If I just dropped the snail eggs into the water will my fish eat them?

How do other people get rid of snail eggs?


----------



## cindygao0217 (Jul 3, 2014)

No they will not eat but some fish do eat out of curious I just pop the egg with my finger with my ramshorn snail


----------



## Kieranfish (Dec 23, 2014)

yah like the previous answerer said, some fish do take a munch out of curiosity. i just scoop them out with a net and throw them in the bin. simple. And if you do eventually have a snail problem, don't bother with the chemical route. Just get yoyo loaches XD


----------



## Velxunai (Nov 23, 2014)

Are yoyo loaches compatible with female fighters, bristle noses and platies?

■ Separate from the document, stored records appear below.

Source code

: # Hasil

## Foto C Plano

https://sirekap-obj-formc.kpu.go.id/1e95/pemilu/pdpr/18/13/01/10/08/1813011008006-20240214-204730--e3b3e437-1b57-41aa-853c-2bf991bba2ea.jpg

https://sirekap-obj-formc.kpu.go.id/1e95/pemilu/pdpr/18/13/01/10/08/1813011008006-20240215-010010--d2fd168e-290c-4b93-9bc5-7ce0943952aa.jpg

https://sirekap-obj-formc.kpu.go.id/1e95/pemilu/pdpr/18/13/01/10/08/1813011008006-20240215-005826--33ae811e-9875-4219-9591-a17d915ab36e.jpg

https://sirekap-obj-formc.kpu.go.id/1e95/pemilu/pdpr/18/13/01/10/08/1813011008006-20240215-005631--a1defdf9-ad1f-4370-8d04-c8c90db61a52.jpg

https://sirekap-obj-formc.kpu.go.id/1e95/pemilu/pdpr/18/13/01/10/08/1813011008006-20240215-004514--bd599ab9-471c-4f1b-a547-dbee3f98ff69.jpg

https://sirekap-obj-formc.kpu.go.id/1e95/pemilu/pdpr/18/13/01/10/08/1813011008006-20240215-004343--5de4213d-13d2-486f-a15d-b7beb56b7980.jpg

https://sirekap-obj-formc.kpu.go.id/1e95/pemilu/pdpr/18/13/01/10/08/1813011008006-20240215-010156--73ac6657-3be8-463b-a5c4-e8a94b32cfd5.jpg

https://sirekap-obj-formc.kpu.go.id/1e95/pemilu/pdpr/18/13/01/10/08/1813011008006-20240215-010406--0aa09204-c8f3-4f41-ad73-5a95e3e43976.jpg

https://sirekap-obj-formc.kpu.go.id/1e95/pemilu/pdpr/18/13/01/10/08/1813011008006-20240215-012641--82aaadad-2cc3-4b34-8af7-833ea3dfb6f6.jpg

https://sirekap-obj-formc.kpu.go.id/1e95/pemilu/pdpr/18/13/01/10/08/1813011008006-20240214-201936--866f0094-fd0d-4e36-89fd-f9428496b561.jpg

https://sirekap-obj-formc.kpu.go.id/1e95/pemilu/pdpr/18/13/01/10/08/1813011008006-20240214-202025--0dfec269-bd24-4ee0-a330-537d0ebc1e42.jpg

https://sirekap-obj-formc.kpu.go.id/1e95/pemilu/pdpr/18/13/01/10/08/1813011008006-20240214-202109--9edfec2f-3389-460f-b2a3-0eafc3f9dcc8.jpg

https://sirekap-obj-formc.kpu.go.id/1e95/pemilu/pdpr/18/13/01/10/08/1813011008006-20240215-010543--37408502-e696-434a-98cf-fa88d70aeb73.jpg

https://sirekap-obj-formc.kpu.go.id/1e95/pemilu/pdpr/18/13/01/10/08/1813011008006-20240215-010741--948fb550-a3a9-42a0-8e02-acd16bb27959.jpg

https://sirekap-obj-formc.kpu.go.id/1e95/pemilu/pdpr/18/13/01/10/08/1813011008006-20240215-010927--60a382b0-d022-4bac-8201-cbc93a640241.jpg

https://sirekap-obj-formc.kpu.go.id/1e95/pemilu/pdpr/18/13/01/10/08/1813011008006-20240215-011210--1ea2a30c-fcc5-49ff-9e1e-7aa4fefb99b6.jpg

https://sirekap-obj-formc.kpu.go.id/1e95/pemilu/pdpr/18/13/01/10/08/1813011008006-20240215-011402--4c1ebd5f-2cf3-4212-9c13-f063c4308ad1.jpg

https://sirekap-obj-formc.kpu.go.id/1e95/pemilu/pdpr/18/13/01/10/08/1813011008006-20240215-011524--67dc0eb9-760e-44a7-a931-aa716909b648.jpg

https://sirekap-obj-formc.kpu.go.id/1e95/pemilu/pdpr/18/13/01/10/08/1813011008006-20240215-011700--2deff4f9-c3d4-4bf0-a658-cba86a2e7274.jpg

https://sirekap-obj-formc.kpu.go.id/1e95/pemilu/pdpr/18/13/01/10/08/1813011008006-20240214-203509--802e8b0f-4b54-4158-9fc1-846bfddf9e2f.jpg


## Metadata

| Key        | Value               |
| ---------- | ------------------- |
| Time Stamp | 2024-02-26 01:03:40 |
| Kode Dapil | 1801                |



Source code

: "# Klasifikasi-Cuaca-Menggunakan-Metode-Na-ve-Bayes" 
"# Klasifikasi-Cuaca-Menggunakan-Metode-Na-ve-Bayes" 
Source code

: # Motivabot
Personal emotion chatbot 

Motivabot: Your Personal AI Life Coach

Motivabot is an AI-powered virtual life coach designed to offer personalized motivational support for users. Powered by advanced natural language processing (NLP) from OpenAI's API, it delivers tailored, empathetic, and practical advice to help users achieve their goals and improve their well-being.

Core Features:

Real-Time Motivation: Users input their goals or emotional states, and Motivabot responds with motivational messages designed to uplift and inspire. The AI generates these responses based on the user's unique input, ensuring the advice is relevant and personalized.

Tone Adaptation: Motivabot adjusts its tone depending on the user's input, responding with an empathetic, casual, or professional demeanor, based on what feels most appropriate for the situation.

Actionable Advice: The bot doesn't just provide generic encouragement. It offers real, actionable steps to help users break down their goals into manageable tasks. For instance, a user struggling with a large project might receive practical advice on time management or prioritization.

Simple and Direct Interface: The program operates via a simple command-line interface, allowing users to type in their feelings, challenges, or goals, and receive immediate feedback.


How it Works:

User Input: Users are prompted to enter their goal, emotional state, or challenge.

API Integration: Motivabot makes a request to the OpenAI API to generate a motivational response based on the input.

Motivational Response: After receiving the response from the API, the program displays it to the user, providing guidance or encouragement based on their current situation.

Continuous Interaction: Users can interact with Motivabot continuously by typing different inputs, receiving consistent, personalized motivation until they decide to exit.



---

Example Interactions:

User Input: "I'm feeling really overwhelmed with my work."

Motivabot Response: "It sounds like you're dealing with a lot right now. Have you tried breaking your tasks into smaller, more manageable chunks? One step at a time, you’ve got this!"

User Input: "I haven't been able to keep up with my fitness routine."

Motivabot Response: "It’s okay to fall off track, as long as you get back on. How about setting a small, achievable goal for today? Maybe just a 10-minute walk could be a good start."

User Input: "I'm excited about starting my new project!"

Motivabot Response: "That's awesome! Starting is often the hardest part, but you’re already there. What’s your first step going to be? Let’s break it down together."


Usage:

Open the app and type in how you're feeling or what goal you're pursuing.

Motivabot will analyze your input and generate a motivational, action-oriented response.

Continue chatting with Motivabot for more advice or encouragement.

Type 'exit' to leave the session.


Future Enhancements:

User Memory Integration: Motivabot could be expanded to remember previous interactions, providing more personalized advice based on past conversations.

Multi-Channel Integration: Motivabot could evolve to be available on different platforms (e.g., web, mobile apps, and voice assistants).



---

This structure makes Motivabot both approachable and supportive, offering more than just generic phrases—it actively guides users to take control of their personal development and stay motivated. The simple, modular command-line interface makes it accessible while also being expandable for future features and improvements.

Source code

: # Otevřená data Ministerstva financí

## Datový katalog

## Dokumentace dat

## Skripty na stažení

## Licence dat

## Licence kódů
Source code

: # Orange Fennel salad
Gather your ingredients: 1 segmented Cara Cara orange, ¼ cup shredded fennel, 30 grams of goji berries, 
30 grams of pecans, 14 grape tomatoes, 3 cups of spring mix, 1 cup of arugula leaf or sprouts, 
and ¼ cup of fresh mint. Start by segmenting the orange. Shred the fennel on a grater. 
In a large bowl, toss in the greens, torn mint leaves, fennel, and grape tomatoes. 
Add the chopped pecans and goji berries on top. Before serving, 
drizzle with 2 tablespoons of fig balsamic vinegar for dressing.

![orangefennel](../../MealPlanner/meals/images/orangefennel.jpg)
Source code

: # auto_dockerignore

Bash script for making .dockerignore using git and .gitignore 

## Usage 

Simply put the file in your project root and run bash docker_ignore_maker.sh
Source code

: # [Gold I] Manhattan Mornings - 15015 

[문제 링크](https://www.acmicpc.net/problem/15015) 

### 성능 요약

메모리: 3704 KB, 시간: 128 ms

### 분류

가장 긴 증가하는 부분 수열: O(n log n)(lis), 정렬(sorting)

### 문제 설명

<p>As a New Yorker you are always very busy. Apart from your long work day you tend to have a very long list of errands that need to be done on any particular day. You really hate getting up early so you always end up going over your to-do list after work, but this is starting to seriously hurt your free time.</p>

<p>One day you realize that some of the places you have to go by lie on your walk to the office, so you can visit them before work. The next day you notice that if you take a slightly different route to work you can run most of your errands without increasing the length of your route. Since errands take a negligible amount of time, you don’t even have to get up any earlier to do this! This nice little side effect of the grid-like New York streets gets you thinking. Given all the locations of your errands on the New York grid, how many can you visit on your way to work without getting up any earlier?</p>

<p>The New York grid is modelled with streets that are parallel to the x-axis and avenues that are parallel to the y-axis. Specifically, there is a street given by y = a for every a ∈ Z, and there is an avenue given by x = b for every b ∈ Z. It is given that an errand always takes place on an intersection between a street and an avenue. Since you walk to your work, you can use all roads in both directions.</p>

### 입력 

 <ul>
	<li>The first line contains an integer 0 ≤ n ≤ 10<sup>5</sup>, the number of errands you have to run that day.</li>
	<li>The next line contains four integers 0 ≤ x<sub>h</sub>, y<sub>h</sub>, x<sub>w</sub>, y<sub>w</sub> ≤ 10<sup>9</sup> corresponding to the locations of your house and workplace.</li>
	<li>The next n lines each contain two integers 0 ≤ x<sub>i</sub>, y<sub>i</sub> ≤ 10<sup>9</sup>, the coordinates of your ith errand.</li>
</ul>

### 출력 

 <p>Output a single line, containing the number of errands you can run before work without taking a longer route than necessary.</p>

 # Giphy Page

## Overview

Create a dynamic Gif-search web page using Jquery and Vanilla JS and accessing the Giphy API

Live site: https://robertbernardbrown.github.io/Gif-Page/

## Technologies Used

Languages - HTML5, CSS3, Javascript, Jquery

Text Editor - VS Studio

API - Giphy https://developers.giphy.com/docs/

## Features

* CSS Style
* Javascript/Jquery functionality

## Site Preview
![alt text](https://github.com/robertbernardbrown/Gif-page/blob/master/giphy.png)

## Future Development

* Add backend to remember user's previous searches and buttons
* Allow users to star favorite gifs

Thanks for the quick responses


----------



## Velxunai (Nov 23, 2014)

And would they murder my beautiful golden mystery snail? She's about the size of a ping pong ball...


----------



## Kieranfish (Dec 23, 2014)

Velxunai said:


> Are yoyo loaches compatible with female fighters, bristle noses and platies?
> 
> Thanks for the quick responses


Hmmm.. Well i know for sure they are compatabile with bristlenoses because i have yoyo's with a single male bn in my tank right now. They don't bother each other at all. I've never kept them with platies or fighters.. But they should be ok with platies i THINK. Do your platies have really long, flowing fins?

I'm not sure about the fighter fish. I'll do a bit of checking up on that and will get back to you. 

And yeah I'm afraid they would murder you're snail, so there goes that idea LOL

Edit:

And judging by this thread: http://www.fishlore.com/fishforum/betta-fish/42847-yoyos-vs-betta-help.html

I'd say that yoyo's and fighters are not a good idea at all.


----------



## Velxunai (Nov 23, 2014)

Because it was a male fighter I wonder if it was a crown tail and looked like yummy worms to the loach?

I could get a yoyo and put it in my other tank... Then plop what snails I get into there.

Or move the large snail into there instead


----------



## Kieranfish (Dec 23, 2014)

Umm.. I would just take whatever snails you have, put them in the other tank and get a few yoyo's.


But hold on, do you just have eggs now? Or actual snails?


----------



## Velxunai (Nov 23, 2014)

Eggs


----------



## Kieranfish (Dec 23, 2014)

If you don't have actual snails, why don't you just scoop them out with a net?


----------



## Velxunai (Nov 23, 2014)

Because it grossed me out &#55357;&#56861;
I bit the bullet and scooped them out


----------